### TASK ITEM
Each entry must be restated word for word, with nothing omitted.

### INPUT MATERIAL
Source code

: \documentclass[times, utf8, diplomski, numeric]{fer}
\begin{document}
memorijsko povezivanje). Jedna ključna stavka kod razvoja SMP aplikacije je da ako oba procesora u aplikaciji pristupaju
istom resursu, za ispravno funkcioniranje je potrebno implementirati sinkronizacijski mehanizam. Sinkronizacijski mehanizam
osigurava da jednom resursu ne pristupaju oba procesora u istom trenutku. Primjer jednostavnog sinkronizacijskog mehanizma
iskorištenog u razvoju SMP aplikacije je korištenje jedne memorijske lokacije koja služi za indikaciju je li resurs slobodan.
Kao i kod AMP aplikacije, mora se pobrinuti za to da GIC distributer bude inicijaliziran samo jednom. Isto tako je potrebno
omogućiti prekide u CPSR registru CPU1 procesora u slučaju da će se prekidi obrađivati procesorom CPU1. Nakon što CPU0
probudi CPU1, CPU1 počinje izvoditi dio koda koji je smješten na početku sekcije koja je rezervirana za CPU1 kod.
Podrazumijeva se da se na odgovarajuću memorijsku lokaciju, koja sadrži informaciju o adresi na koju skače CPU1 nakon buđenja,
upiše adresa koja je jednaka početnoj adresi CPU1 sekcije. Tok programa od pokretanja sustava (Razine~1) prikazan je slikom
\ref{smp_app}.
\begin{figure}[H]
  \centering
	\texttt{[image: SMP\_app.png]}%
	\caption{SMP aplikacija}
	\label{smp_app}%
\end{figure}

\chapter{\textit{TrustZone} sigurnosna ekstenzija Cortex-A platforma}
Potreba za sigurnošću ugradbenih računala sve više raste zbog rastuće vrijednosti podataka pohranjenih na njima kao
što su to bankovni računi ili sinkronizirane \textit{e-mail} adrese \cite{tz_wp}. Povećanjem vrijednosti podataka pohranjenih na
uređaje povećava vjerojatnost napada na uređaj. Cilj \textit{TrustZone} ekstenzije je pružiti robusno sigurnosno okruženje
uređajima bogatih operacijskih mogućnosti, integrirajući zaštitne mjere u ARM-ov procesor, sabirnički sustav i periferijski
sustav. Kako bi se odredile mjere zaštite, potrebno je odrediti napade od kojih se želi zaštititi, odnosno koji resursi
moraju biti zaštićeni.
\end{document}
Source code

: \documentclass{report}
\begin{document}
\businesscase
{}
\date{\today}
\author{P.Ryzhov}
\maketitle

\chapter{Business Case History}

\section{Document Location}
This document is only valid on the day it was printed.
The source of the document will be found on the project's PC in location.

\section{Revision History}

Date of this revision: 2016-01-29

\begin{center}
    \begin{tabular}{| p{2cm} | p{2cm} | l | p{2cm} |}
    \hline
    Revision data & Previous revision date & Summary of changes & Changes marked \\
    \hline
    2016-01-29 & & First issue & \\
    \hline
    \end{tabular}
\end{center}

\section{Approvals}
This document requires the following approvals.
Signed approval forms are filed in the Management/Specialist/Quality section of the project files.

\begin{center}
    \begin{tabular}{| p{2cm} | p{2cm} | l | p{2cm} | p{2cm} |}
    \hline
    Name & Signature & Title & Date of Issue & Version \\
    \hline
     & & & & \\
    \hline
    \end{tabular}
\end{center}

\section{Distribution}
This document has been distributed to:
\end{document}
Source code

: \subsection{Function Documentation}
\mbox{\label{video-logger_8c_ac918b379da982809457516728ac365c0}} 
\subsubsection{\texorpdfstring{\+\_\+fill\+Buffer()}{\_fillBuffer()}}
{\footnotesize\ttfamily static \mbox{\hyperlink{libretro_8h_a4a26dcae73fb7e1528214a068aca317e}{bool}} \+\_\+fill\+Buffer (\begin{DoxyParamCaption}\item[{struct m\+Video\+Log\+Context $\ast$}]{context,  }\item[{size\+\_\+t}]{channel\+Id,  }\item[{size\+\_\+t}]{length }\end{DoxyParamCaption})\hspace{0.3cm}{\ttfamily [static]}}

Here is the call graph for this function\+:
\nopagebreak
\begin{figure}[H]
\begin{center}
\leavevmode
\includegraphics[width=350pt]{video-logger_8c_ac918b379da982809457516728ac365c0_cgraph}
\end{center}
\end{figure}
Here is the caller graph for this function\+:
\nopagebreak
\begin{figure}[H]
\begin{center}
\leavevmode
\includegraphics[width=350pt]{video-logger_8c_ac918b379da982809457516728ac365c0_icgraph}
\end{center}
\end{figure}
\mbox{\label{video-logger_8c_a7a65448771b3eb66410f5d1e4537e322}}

### WRITTEN RESPONSE
Source code

: \documentclass[times, utf8, diplomski, numeric]{fer}
\begin{document}
memorijsko povezivanje). Jedna ključna stavka kod razvoja SMP aplikacije je da ako oba procesora u aplikaciji pristupaju
istom resursu, za ispravno funkcioniranje je potrebno implementirati sinkronizacijski mehanizam. Sinkronizacijski mehanizam
osigurava da jednom resursu ne pristupaju oba procesora u istom trenutku. Primjer jednostavnog sinkronizacijskog mehanizma
iskorištenog u razvoju SMP aplikacije je korištenje jedne memorijske lokacije koja služi za indikaciju je li resurs slobodan.
Kao i kod AMP aplikacije, mora se pobrinuti za to da GIC distributer bude inicijaliziran samo jednom. Isto tako je potrebno
omogućiti prekide u CPSR registru CPU1 procesora u slučaju da će se prekidi obrađivati procesorom CPU1. Nakon što CPU0
probudi CPU1, CPU1 počinje izvoditi dio koda koji je smješten na početku sekcije koja je rezervirana za CPU1 kod.
Podrazumijeva se da se na odgovarajuću memorijsku lokaciju, koja sadrži informaciju o adresi na koju skače CPU1 nakon buđenja,
upiše adresa koja je jednaka početnoj adresi CPU1 sekcije. Tok programa od pokretanja sustava (Razine~1) prikazan je slikom
\ref{smp_app}.
\begin{figure}[H]
  \centering
	\texttt{[image: SMP\_app.png]}%
	\caption{SMP aplikacija}
	\label{smp_app}%
\end{figure}

\chapter{\textit{TrustZone} sigurnosna ekstenzija Cortex-A platforma}
Potreba za sigurnošću ugradbenih računala sve više raste zbog rastuće vrijednosti podataka pohranjenih na njima kao
što su to bankovni računi ili sinkronizirane \textit{e-mail} adrese \cite{tz_wp}. Povećanjem vrijednosti podataka pohranjenih na
uređaje povećava vjerojatnost napada na uređaj. Cilj \textit{TrustZone} ekstenzije je pružiti robusno sigurnosno okruženje
uređajima bogatih operacijskih mogućnosti, integrirajući zaštitne mjere u ARM-ov procesor, sabirnički sustav i periferijski
sustav. Kako bi se odredile mjere zaštite, potrebno je odrediti napade od kojih se želi zaštititi, odnosno koji resursi
moraju biti zaštićeni.
\end{document}
Source code

: \documentclass{report}
\begin{document}
\businesscase
{}
\date{\today}
\author{P.Ryzhov}
\maketitle

\chapter{Business Case History}

\section{Document Location}
This document is only valid on the day it was printed.
The source of the document will be found on the project's PC in location.

\section{Revision History}

Date of this revision: 2016-01-29

\begin{center}
    \begin{tabular}{| p{2cm} | p{2cm} | l | p{2cm} |}
    \hline
    Revision data & Previous revision date & Summary of changes & Changes marked \\
    \hline
    2016-01-29 & & First issue & \\
    \hline
    \end{tabular}
\end{center}

\section{Approvals}
This document requires the following approvals.
Signed approval forms are filed in the Management/Specialist/Quality section of the project files.

\begin{center}
    \begin{tabular}{| p{2cm} | p{2cm} | l | p{2cm} | p{2cm} |}
    \hline
    Name & Signature & Title & Date of Issue & Version \\
    \hline
     & & & & \\
    \hline
    \end{tabular}
\end{center}

\section{Distribution}
This document has been distributed to:
\end{document}
Source code

: \subsection{Function Documentation}
\mbox{\label{video-logger_8c_ac918b379da982809457516728ac365c0}} 
\subsubsection{\texorpdfstring{\+\_\+fill\+Buffer()}{\_fillBuffer()}}
{\footnotesize\ttfamily static \mbox{\hyperlink{libretro_8h_a4a26dcae73fb7e1528214a068aca317e}{bool}} \+\_\+fill\+Buffer (\begin{DoxyParamCaption}\item[{struct m\+Video\+Log\+Context $\ast$}]{context,  }\item[{size\+\_\+t}]{channel\+Id,  }\item[{size\+\_\+t}]{length }\end{DoxyParamCaption})\hspace{0.3cm}{\ttfamily [static]}}

Here is the call graph for this function\+:
\nopagebreak
\begin{figure}[H]
\begin{center}
\leavevmode
\includegraphics[width=350pt]{video-logger_8c_ac918b379da982809457516728ac365c0_cgraph}
\end{center}
\end{figure}
Here is the caller graph for this function\+:
\nopagebreak
\begin{figure}[H]
\begin{center}
\leavevmode
\includegraphics[width=350pt]{video-logger_8c_ac918b379da982809457516728ac365c0_icgraph}
\end{center}
\end{figure}
\mbox{\label{video-logger_8c_a7a65448771b3eb66410f5d1e4537e322}}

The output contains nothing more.